1、以後、サラリーマンは副業を避けては通れない

 ◎これからは日本も「マイクロアントレプレナー」の世の中になる

 ◎事業を起こす際に欠かせない3つの要素

2、サラリーマンが副業する際に知っておけば絶対得する2大ポイント

 ◎損益通算は、サラリーマンの“強い味方”

 ◎そもそも、経費とは何なのか?

3、節税の限界こそが“独立の時”を知らせるバロメーター

★本日のワンポイントアドバイス☆★

☆今週の宿題★☆

 自分の時給を上げる方法を考えてみよう

〔3〕次回予告(予定):「働く人の税金対策」(下)〜サラリーマンが節税できる道はあるのか?〜

〔4〕今週のQ&Aコーナー:「絶対に値上がりする海外不動産投資」という友人の言葉を信じるべきか?

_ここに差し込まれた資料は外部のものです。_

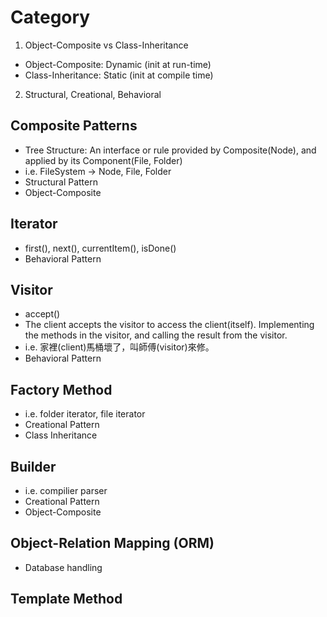 # Category
1. Object-Composite vs Class-Inheritance
* Object-Composite: Dynamic (init at run-time)
* Class-Inheritance: Static (init at compile time)
2. Structural, Creational, Behavioral

## Composite Patterns
* Tree Structure: An interface or rule provided by Composite(Node), and applied by its Component(File, Folder) 
* i.e. FileSystem -> Node, File, Folder
* Structural Pattern
* Object-Composite

## Iterator
* first(), next(), currentItem(), isDone()
* Behavioral Pattern
 
## Visitor
* accept()
* The client accepts the visitor to access the client(itself). Implementing the methods in the visitor, and calling the result from the visitor.
* i.e. 家裡(client)馬桶壞了，叫師傅(visitor)來修。
* Behavioral Pattern

## Factory Method 
* i.e. folder iterator, file iterator
* Creational Pattern
* Class Inheritance

## Builder 
* i.e. compilier parser
* Creational Pattern
* Object-Composite

## Object-Relation Mapping (ORM)
* Database handling

## Template Method


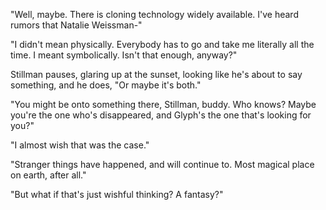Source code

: "Well, maybe. There is cloning technology widely available. I've heard rumors that Natalie Weissman-"

"I didn't mean physically. Everybody has to go and take me literally all the time. I meant symbolically. Isn't that enough, anyway?"

Stillman pauses, glaring up at the sunset, looking like he's about to say something, and he does, "Or maybe it's both."

"You might be onto something there, Stillman, buddy. Who knows? Maybe you're the one who's disappeared, and Glyph's the one that's looking for you?"

"I almost wish that was the case."

"Stranger things have happened, and will continue to. Most magical place on earth, after all."

"But what if that's just wishful thinking? A fantasy?"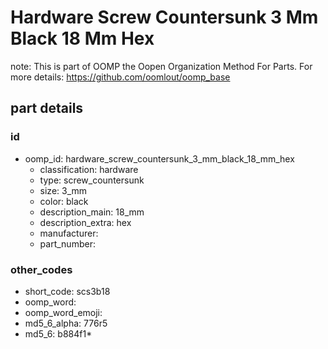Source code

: # Hardware Screw Countersunk 3 Mm Black 18 Mm Hex  

note: This is part of OOMP the Oopen Organization Method For Parts. For more details: https://github.com/oomlout/oomp_base

##  part details





### id
* oomp_id: hardware_screw_countersunk_3_mm_black_18_mm_hex
  * classification: hardware
  * type: screw_countersunk
  * size: 3_mm
  * color: black
  * description_main: 18_mm
  * description_extra: hex
  * manufacturer: 
  * part_number: 

### other_codes
* short_code: scs3b18
* oomp_word: 
* oomp_word_emoji: 
* md5_6_alpha: 776r5
* md5_6: b884f1* 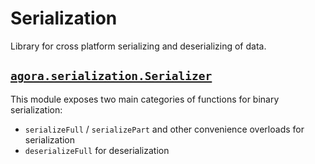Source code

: # Serialization

Library for cross platform serializing and deserializing of data.

## [`agora.serialization.Serializer`](https://github.com/bpfkorea/crypto/blob/v0.x.x/source/agora/serialization/Serializer.d)
This module exposes two main categories of functions for binary serialization:
- `serializeFull` / `serializePart` and other convenience overloads for serialization
- `deserializeFull` for deserialization
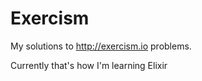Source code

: # Exercism

My solutions to <http://exercism.io> problems.

Currently that's how I'm learning Elixir
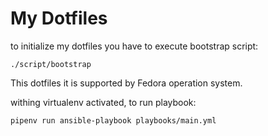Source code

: # My Dotfiles

to initialize my dotfiles you have to execute bootstrap script:

`./script/bootstrap`

This dotfiles it is supported by Fedora operation system.

withing virtualenv activated, to run playbook:

`pipenv run ansible-playbook playbooks/main.yml`

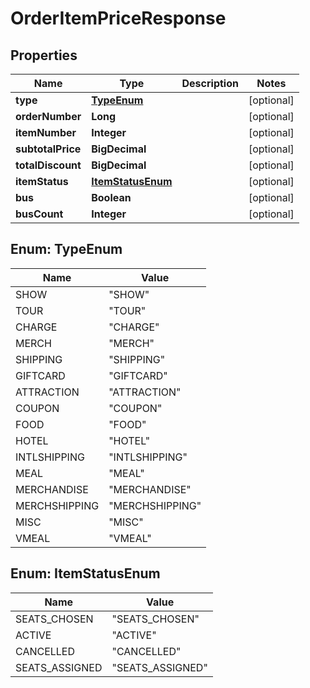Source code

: 

# OrderItemPriceResponse


## Properties

| Name | Type | Description | Notes |
|------------ | ------------- | ------------- | -------------|
|**type** | [**TypeEnum**](#TypeEnum) |  |  [optional] |
|**orderNumber** | **Long** |  |  [optional] |
|**itemNumber** | **Integer** |  |  [optional] |
|**subtotalPrice** | **BigDecimal** |  |  [optional] |
|**totalDiscount** | **BigDecimal** |  |  [optional] |
|**itemStatus** | [**ItemStatusEnum**](#ItemStatusEnum) |  |  [optional] |
|**bus** | **Boolean** |  |  [optional] |
|**busCount** | **Integer** |  |  [optional] |



## Enum: TypeEnum

| Name | Value |
|---- | -----|
| SHOW | &quot;SHOW&quot; |
| TOUR | &quot;TOUR&quot; |
| CHARGE | &quot;CHARGE&quot; |
| MERCH | &quot;MERCH&quot; |
| SHIPPING | &quot;SHIPPING&quot; |
| GIFTCARD | &quot;GIFTCARD&quot; |
| ATTRACTION | &quot;ATTRACTION&quot; |
| COUPON | &quot;COUPON&quot; |
| FOOD | &quot;FOOD&quot; |
| HOTEL | &quot;HOTEL&quot; |
| INTLSHIPPING | &quot;INTLSHIPPING&quot; |
| MEAL | &quot;MEAL&quot; |
| MERCHANDISE | &quot;MERCHANDISE&quot; |
| MERCHSHIPPING | &quot;MERCHSHIPPING&quot; |
| MISC | &quot;MISC&quot; |
| VMEAL | &quot;VMEAL&quot; |



## Enum: ItemStatusEnum

| Name | Value |
|---- | -----|
| SEATS_CHOSEN | &quot;SEATS_CHOSEN&quot; |
| ACTIVE | &quot;ACTIVE&quot; |
| CANCELLED | &quot;CANCELLED&quot; |
| SEATS_ASSIGNED | &quot;SEATS_ASSIGNED&quot; |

〔5〕ニュースのビジネス的着眼点: ビットコインは「分裂騒動も何のその」?!

〔6〕編集後記: これからは、「社名よりも個人名」の時代がやってくる!

〔7〕今後の特集スケジュール: 2017年8月〜9月予定



◆〔1〕イントロ:

 法律とは、人間がやることを後追いしているに過ぎない

 ますます上がる一方の税金。「何とか少しでもこれを安くしたい」と思う人は多いでしょう。そうかと言って、税務署から脱税を指摘されて、追加徴税を取られるのもイヤだし・・・

 これに関しては、交通規則を例に説明しましょう。もし、交通ルール違反をすれば、当然、道路交通法違反になります。しかし仮にルールを破ったとしても、捕まらなければ違反にはなりません。それがいいか悪いかは別にして、世の中のほとんどの人は、横断歩道や信号を無視するといった違反行為をしていますが、それで捕まることはありません。

 税金と交通ルールの共通点とは、

・ルールを知らなければ、それが違反かどうかもわからない

・「バレなきゃいい」は、バレた時のことを考えていない

ということです。

 つまり、節税をしたければ、それなりの準備をする必要がある、ということです。

 ここで見逃してはいけないのは、「法律も人間がつくっている」という事実です。もともと、人それぞれの利害が違う以上、法律がなければ世界は無秩序に陥ります。それを避けるための法律なのであって、人を罰するために法律があるのではありません。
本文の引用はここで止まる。